Begin at the top of the following data. Copy each line exactly until you have copied the line containing "models capture more".

## Material provided
+-------+
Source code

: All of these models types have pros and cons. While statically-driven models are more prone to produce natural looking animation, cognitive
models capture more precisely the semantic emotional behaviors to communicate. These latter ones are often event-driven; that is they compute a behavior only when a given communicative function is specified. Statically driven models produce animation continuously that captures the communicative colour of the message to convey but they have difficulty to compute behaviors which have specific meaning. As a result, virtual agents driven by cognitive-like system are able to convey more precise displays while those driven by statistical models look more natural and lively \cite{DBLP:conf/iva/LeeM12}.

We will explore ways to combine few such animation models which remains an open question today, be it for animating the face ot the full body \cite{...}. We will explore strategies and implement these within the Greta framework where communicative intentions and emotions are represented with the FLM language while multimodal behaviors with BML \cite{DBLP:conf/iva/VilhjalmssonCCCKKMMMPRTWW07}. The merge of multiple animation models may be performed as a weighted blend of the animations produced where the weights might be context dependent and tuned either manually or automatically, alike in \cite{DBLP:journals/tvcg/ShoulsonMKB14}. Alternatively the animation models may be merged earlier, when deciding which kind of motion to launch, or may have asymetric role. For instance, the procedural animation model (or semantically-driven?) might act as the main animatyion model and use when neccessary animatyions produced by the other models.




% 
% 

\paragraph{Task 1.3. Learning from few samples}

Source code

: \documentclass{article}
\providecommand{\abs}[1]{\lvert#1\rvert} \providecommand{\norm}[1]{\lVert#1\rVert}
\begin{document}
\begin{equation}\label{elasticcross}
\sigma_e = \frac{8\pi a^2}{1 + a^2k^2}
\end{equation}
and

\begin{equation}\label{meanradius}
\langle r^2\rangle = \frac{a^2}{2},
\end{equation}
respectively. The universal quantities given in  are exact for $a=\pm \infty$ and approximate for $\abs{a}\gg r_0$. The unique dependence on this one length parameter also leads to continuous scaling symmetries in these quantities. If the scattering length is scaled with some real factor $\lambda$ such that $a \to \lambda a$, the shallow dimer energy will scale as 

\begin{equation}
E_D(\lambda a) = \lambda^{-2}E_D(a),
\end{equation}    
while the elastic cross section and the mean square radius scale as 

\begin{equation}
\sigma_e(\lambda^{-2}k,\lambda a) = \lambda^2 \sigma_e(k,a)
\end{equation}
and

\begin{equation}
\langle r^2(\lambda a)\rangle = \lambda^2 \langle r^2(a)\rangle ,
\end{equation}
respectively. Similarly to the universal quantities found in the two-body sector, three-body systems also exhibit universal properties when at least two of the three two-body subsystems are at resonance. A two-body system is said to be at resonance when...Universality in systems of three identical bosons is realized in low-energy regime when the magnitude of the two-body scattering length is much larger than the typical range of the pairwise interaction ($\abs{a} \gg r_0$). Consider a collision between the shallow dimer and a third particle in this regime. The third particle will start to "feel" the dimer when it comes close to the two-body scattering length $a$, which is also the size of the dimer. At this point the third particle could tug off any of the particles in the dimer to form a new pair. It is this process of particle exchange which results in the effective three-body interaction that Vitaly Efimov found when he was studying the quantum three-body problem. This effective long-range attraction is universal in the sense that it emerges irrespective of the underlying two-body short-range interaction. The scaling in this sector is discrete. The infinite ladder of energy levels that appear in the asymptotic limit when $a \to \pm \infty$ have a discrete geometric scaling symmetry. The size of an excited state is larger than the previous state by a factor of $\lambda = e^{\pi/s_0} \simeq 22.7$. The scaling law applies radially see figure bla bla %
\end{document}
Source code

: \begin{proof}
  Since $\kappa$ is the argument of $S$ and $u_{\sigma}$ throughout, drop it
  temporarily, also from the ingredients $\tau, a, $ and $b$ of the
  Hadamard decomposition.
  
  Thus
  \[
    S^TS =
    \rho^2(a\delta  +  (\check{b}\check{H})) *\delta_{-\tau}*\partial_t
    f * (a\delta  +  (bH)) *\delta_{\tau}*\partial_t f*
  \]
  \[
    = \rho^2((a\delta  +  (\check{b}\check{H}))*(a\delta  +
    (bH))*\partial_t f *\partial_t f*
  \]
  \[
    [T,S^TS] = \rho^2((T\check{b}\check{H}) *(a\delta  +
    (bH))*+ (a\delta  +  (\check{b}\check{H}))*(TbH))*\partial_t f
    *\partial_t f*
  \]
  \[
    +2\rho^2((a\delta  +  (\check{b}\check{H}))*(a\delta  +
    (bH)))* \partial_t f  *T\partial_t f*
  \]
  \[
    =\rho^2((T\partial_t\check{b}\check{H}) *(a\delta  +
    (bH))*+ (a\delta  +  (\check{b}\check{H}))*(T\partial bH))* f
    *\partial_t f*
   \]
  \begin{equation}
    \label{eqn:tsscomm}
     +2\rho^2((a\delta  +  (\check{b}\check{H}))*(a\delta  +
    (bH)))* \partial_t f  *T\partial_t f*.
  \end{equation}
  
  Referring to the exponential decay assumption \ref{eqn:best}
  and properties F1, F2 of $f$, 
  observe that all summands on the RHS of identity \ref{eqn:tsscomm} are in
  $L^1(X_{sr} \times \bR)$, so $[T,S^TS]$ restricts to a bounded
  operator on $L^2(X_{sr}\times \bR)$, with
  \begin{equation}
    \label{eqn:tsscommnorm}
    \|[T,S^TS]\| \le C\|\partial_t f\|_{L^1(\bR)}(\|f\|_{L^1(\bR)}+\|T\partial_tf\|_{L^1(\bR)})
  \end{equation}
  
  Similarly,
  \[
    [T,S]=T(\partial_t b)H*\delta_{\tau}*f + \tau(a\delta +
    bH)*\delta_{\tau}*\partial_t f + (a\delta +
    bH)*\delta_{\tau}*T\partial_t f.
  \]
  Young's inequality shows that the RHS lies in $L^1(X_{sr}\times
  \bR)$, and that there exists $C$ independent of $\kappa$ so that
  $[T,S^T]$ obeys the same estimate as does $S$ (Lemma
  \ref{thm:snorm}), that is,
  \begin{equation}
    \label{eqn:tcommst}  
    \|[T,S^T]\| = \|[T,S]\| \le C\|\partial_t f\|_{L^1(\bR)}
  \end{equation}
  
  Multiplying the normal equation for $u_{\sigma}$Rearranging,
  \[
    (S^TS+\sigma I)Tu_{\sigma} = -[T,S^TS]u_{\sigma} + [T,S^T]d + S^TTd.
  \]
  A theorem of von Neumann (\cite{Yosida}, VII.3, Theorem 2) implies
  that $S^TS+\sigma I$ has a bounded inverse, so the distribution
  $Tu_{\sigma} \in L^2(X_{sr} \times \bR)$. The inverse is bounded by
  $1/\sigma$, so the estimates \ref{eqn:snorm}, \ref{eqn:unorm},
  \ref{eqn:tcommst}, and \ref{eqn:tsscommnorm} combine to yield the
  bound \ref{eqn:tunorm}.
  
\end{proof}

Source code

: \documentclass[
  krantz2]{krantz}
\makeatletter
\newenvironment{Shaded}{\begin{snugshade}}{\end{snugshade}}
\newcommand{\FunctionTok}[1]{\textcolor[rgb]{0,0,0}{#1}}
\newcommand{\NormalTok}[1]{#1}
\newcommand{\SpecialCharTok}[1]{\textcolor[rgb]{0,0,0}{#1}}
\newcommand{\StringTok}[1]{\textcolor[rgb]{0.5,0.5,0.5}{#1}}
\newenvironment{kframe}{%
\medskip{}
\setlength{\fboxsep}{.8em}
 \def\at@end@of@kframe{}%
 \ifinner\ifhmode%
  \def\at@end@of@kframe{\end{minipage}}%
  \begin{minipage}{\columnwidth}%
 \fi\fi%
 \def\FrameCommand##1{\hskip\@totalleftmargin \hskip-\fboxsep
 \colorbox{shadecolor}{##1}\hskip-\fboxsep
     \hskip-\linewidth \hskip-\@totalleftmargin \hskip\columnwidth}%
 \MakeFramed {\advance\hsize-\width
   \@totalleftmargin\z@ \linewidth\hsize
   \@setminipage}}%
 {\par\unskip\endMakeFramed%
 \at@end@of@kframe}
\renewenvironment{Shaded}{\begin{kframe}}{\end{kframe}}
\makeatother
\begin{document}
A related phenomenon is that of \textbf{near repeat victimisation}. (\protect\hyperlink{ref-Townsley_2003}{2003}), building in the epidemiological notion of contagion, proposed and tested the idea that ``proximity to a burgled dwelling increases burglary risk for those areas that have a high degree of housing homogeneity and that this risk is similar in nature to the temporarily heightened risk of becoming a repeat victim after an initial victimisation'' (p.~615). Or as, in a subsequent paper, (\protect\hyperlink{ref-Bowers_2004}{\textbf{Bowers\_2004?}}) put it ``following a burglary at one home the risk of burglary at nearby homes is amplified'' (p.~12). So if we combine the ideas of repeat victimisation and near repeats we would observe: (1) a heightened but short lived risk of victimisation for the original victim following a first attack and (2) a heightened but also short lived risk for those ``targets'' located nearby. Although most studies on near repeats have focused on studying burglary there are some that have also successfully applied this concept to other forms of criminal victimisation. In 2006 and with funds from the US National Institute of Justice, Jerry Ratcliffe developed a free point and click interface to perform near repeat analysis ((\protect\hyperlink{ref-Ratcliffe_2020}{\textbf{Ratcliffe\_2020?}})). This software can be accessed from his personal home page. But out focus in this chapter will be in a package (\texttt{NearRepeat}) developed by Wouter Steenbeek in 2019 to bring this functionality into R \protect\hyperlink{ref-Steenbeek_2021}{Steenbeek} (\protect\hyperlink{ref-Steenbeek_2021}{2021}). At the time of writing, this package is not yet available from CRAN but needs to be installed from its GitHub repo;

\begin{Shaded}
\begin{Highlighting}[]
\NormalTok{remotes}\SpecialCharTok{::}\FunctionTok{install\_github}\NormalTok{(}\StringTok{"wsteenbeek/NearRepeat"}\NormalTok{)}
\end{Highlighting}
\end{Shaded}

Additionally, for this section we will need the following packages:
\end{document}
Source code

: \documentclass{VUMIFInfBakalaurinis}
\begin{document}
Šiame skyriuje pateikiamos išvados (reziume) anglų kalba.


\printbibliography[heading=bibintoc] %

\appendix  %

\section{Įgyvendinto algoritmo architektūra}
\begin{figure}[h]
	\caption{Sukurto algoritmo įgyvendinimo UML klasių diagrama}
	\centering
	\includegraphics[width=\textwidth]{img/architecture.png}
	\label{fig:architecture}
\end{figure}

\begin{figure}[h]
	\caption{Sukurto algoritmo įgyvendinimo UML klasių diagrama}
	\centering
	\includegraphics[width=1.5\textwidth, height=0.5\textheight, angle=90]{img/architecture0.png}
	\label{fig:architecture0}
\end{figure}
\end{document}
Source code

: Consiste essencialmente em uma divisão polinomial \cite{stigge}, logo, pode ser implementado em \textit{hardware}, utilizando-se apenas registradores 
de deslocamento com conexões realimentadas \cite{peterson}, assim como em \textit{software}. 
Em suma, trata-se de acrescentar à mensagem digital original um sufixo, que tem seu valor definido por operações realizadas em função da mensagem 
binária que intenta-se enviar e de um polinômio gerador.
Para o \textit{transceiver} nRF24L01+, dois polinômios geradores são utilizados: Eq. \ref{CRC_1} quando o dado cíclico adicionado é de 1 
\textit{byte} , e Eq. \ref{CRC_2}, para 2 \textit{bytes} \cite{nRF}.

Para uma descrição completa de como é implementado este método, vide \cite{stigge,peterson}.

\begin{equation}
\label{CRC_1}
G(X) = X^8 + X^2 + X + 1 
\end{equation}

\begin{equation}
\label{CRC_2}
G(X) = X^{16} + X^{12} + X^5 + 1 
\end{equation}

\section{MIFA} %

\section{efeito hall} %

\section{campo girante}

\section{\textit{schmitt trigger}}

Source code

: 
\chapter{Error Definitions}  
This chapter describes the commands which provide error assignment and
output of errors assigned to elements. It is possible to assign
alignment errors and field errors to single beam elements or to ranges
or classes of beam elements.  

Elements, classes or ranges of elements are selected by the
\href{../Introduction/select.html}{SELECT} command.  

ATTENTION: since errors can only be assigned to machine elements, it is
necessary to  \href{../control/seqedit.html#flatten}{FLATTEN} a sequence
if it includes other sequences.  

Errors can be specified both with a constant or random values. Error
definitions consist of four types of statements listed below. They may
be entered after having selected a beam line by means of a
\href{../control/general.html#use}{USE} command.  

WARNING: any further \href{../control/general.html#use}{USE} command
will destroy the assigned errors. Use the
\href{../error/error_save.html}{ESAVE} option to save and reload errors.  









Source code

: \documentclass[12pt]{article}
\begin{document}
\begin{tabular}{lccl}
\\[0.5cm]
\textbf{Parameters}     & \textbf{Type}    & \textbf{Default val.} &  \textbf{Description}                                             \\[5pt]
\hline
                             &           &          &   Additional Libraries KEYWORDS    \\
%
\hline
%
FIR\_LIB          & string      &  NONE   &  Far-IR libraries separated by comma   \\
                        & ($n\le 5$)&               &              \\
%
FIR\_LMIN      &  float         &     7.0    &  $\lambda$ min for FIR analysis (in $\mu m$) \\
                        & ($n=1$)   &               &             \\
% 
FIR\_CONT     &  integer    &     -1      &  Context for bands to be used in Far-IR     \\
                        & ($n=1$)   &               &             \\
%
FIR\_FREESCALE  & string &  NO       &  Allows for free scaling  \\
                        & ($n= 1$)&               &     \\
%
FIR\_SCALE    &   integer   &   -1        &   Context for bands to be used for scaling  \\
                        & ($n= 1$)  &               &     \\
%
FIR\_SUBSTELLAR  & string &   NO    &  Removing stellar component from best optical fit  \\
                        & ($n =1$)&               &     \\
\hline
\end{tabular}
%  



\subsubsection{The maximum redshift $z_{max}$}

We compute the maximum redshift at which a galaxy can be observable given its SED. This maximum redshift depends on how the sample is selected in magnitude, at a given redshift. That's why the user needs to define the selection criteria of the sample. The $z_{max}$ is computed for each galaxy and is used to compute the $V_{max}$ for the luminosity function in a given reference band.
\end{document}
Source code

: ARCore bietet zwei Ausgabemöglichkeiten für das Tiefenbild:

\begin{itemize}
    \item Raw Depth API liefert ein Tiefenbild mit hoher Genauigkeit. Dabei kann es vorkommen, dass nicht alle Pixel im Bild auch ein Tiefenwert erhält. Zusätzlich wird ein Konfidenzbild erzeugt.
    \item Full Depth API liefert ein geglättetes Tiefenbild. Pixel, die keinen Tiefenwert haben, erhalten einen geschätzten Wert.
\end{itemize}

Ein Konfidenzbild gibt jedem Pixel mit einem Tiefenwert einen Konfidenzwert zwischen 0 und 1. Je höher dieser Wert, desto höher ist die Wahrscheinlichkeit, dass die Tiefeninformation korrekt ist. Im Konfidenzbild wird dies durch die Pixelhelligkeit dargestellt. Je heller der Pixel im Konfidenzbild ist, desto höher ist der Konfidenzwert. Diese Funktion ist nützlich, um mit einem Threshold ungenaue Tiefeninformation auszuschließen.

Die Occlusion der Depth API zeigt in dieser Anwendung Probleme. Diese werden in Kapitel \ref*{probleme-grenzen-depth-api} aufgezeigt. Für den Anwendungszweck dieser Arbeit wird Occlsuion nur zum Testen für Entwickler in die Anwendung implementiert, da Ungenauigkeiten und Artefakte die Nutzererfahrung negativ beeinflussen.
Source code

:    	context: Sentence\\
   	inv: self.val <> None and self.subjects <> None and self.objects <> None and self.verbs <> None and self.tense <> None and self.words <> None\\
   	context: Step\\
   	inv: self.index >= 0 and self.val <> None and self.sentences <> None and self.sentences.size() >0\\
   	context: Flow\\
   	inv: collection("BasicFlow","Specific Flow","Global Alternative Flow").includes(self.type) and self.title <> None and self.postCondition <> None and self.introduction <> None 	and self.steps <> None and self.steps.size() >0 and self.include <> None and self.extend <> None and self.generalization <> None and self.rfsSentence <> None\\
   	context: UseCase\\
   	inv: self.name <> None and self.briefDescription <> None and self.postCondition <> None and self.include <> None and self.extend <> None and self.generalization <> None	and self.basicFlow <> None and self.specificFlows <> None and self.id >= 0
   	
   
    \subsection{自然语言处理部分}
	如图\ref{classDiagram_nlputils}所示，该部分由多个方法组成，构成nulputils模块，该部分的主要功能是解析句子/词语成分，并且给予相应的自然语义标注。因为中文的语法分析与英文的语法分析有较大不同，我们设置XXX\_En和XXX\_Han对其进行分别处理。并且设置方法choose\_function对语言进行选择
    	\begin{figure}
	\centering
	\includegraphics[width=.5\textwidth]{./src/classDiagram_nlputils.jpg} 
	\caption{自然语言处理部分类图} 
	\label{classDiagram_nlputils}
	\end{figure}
+-------+
## Exercise solution
Source code

: All of these models types have pros and cons. While statically-driven models are more prone to produce natural looking animation, cognitive
models capture more precisely the semantic emotional behaviors to communicate. These latter ones are often event-driven; that is they compute a behavior only when a given communicative function is specified. Statically driven models produce animation continuously that captures the communicative colour of the message to convey but they have difficulty to compute behaviors which have specific meaning. As a result, virtual agents driven by cognitive-like system are able to convey more precise displays while those driven by statistical models look more natural and lively \cite{DBLP:conf/iva/LeeM12}.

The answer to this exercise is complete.